The response should consist solely of the lines running from the line with "https://www.v2ex.com/index.xml" to the end of the data, retyped exactly.

'''

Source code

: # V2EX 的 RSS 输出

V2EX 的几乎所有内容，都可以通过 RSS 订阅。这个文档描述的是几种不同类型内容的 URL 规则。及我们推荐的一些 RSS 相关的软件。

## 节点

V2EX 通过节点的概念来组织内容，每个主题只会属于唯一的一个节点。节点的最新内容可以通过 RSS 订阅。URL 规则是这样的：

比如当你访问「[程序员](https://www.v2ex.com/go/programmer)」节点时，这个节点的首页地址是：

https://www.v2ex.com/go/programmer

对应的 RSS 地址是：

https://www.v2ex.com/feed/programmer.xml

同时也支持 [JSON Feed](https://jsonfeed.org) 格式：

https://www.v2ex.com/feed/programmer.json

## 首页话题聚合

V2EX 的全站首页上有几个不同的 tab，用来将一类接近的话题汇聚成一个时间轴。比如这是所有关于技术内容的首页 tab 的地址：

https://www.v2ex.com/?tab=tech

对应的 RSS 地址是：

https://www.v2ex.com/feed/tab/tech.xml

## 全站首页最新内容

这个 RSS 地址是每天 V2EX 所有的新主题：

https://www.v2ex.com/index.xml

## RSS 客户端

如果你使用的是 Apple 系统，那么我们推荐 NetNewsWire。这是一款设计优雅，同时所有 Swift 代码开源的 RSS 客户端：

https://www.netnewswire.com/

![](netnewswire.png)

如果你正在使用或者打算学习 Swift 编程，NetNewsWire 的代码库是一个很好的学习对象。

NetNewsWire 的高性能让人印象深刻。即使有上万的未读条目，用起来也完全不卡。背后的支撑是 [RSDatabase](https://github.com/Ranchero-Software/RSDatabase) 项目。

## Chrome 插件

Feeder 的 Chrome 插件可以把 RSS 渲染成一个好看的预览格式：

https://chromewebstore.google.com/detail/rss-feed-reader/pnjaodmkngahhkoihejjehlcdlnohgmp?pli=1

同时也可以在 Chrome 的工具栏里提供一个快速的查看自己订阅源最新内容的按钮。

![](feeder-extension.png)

'''

TASK RESULT:
https://www.v2ex.com/index.xml

## RSS 客户端

如果你使用的是 Apple 系统，那么我们推荐 NetNewsWire。这是一款设计优雅，同时所有 Swift 代码开源的 RSS 客户端：

https://www.netnewswire.com/

![](netnewswire.png)

如果你正在使用或者打算学习 Swift 编程，NetNewsWire 的代码库是一个很好的学习对象。

NetNewsWire 的高性能让人印象深刻。即使有上万的未读条目，用起来也完全不卡。背后的支撑是 [RSDatabase](https://github.com/Ranchero-Software/RSDatabase) 项目。

## Chrome 插件

Feeder 的 Chrome 插件可以把 RSS 渲染成一个好看的预览格式：

https://chromewebstore.google.com/detail/rss-feed-reader/pnjaodmkngahhkoihejjehlcdlnohgmp?pli=1

同时也可以在 Chrome 的工具栏里提供一个快速的查看自己订阅源最新内容的按钮。

![](feeder-extension.png)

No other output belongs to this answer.